December 26 (Reuters) — The Dow Jones Industrial Average rose slightly on Thursday, extending its winning streak to five consecutive sessions. The market’s positive movement came amid light trading volumes and rising U.S. Treasury yields, which put pressure on major technology stocks.
In contrast, the Nasdaq Composite and the S&P 500 closed mostly flat, ending slightly in the red. This marked the end of the Nasdaq’s four-day winning streak and halted the S&P 500’s three-day rally.
Treasury Yields Impact Technology Stocks
On a relatively quiet trading day, investors focused on rising U.S. government bond yields, particularly the yield on the benchmark 10-year Treasury note. The yield reached 4.64% during the session—its highest level since May—before retreating slightly after a strong auction of seven-year Treasury notes. By late afternoon, the 10-year yield stood at 4.58%.
Higher yields typically dampen investor interest in growth stocks, as they increase the cost of borrowing for companies. As technology stocks, especially those from the “Magnificent Seven” group, have dominated the market in recent months, any slowdown in their performance could negatively impact major indexes.
Dow Ends Higher, but Nasdaq and S&P 500 Slip
Dow Jones Industrial Average: Rose by 28.77 points (0.07%) to close at 43,325.80.
Nasdaq Composite: Dropped 10.77 points (0.05%) to finish at 20,020.36.
S&P 500: Fell 2.45 points (0.04%) to close at 6,037.59.
Of the seven largest technology companies, six saw declines. Tesla (TSLA) led the drop with a 1.8% decrease, while Apple (AAPL) was the exception, rising by 0.3%. Apple’s growth brings it closer to becoming the first company with a market value of $4 trillion.
Tech Sector Resumes Growth After Election
After a brief summer slowdown, technology stocks have regained momentum, particularly since the U.S. elections in November. This rally has outpaced the broader market, with the Magnificent Seven—Apple, Tesla, Microsoft, Google, Amazon, Nvidia, and Meta—driving much of the growth.

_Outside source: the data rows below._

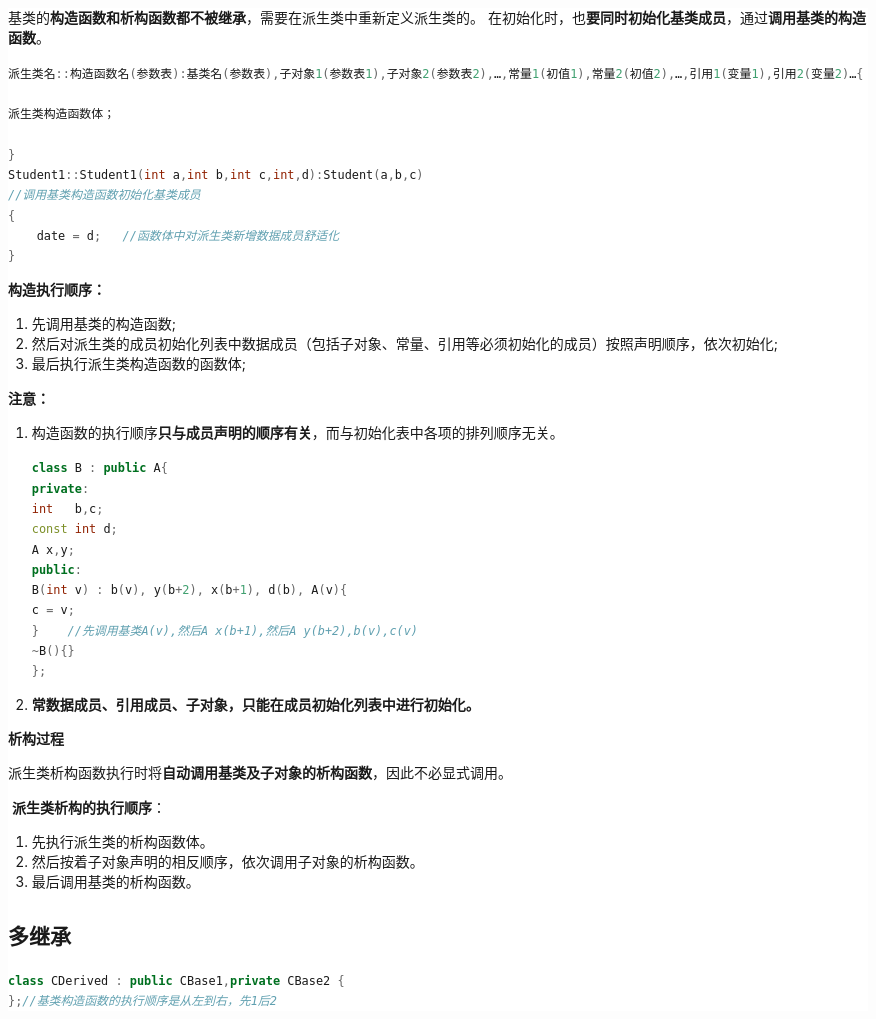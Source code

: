 基类的**构造函数和析构函数都不被继承**，需要在派生类中重新定义派生类的。
在初始化时，也**要同时初始化基类成员**，通过**调用基类的构造函数**。

```c++
派生类名::构造函数名(参数表):基类名(参数表),子对象1(参数表1),子对象2(参数表2),…,常量1(初值1),常量2(初值2),…,引用1(变量1),引用2(变量2)…{

派生类构造函数体；

}
Student1::Student1(int a,int b,int c,int,d):Student(a,b,c)
//调用基类构造函数初始化基类成员
{
    date = d;	//函数体中对派生类新增数据成员舒适化
}

```

**构造执行顺序：**

1. 先调用基类的构造函数;
2. 然后对派生类的成员初始化列表中数据成员（包括子对象、常量、引用等必须初始化的成员）按照声明顺序，依次初始化;
3. 最后执行派生类构造函数的函数体;

**注意：**

1. 构造函数的执行顺序**只与成员声明的顺序有关**，而与初始化表中各项的排列顺序无关。

   ```c++
   class B : public A{
   private:
   int   b,c;
   const int d;
   A x,y;
   public:
   B(int v) : b(v), y(b+2), x(b+1), d(b), A(v){
   c = v;
   }	//先调用基类A(v),然后A x(b+1),然后A y(b+2),b(v),c(v)
   ~B(){}
   };
   ```

2. **常数据成员、引用成员、子对象，只能在成员初始化列表中进行初始化。**

**析构过程**

​     派生类析构函数执行时将**自动调用基类及子对象的析构函数**，因此不必显式调用。

​     **派生类析构的执行顺序**：

1. 先执行派生类的析构函数体。
2. 然后按着子对象声明的相反顺序，依次调用子对象的析构函数。
3. 最后调用基类的析构函数。

## **多继承**

```c++
class CDerived : public CBase1,private CBase2 {
};//基类构造函数的执行顺序是从左到右，先1后2
```
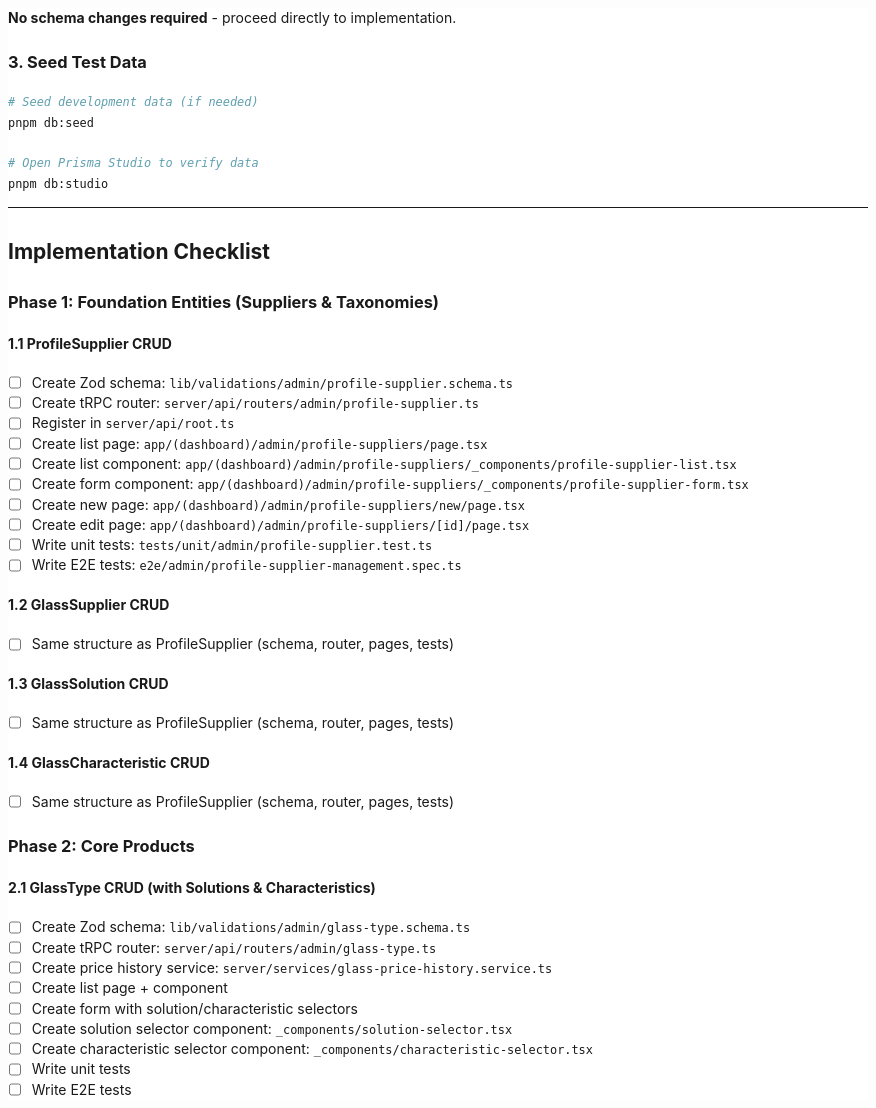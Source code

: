 **No schema changes required** - proceed directly to implementation.

### 3. Seed Test Data

```bash
# Seed development data (if needed)
pnpm db:seed

# Open Prisma Studio to verify data
pnpm db:studio
```

---

## Implementation Checklist

### Phase 1: Foundation Entities (Suppliers & Taxonomies)

#### 1.1 ProfileSupplier CRUD
- [ ] Create Zod schema: `lib/validations/admin/profile-supplier.schema.ts`
- [ ] Create tRPC router: `server/api/routers/admin/profile-supplier.ts`
- [ ] Register in `server/api/root.ts`
- [ ] Create list page: `app/(dashboard)/admin/profile-suppliers/page.tsx`
- [ ] Create list component: `app/(dashboard)/admin/profile-suppliers/_components/profile-supplier-list.tsx`
- [ ] Create form component: `app/(dashboard)/admin/profile-suppliers/_components/profile-supplier-form.tsx`
- [ ] Create new page: `app/(dashboard)/admin/profile-suppliers/new/page.tsx`
- [ ] Create edit page: `app/(dashboard)/admin/profile-suppliers/[id]/page.tsx`
- [ ] Write unit tests: `tests/unit/admin/profile-supplier.test.ts`
- [ ] Write E2E tests: `e2e/admin/profile-supplier-management.spec.ts`

#### 1.2 GlassSupplier CRUD
- [ ] Same structure as ProfileSupplier (schema, router, pages, tests)

#### 1.3 GlassSolution CRUD
- [ ] Same structure as ProfileSupplier (schema, router, pages, tests)

#### 1.4 GlassCharacteristic CRUD
- [ ] Same structure as ProfileSupplier (schema, router, pages, tests)

### Phase 2: Core Products

#### 2.1 GlassType CRUD (with Solutions & Characteristics)
- [ ] Create Zod schema: `lib/validations/admin/glass-type.schema.ts`
- [ ] Create tRPC router: `server/api/routers/admin/glass-type.ts`
- [ ] Create price history service: `server/services/glass-price-history.service.ts`
- [ ] Create list page + component
- [ ] Create form with solution/characteristic selectors
- [ ] Create solution selector component: `_components/solution-selector.tsx`
- [ ] Create characteristic selector component: `_components/characteristic-selector.tsx`
- [ ] Write unit tests
- [ ] Write E2E tests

Adam Turnquist, chief technical strategist at LPL Financial, highlighted that the strong performance of these tech stocks shows “very constructive leadership” heading into the new year. “What you want to see is breakouts in absolute terms and relative terms, and the Mag 7 is checking the boxes there,” he said.
Investors Eye Interest Rates and Economic Data
While major U.S. indexes have reached multiple record highs this year, driven by hopes for lower interest rates and artificial intelligence-driven corporate profits, the market has faced some turbulence in December. Investors are evaluating the Federal Reserve’s latest projections, which suggest fewer interest rate cuts in 2025 than previously expected.
Turnquist added that the reliance on the Magnificent Seven stocks to fuel market growth may be starting to show signs of slowing down. For the market to continue its upward trajectory, broader economic sectors will need to contribute more significantly.
Labor Market Data Shows Stability
A report released Thursday revealed that new applications for jobless benefits in the U.S. fell to the lowest level in a month, suggesting a cooling but still healthy labor market. This data may offer reassurance to investors looking for signs of economic stability.
Strong End-of-Year Market Momentum
Despite the recent volatility, the market is entering a historically strong period known as the “Santa Claus rally.” This pattern, often attributed to low liquidity, tax-loss harvesting, and the reinvestment of year-end bonuses, typically boosts stocks in the final days of December and the first few days of January.
According to the Stock Trader’s Almanac, the S&P 500 has averaged a gain of 1.3% during this period since 1969.
Bitcoin Decline Weighs on Cryptocurrency Stocks
Stocks related to cryptocurrency also faced pressure on Thursday. Bitcoin fell by 3.9%, leading to declines in stocks like MicroStrategy (MSTR), Marathon Digital Holdings (MARA), and Coinbase Global (COIN). These companies saw drops ranging from 1.9% to 4.8%.
Sectors to Watch
Among the 11 sectors of the S&P 500, consumer discretionary and energy were the biggest losers. The consumer discretionary sector fell by 0.6%, while the energy sector slipped 0.1% due to weakness in U.S. crude oil prices.
As the year draws to a close, investors will likely continue to keep an eye on bond yields, economic data, and the performance of key technology stocks, all of which will play a crucial role in shaping the direction of the market into 2024.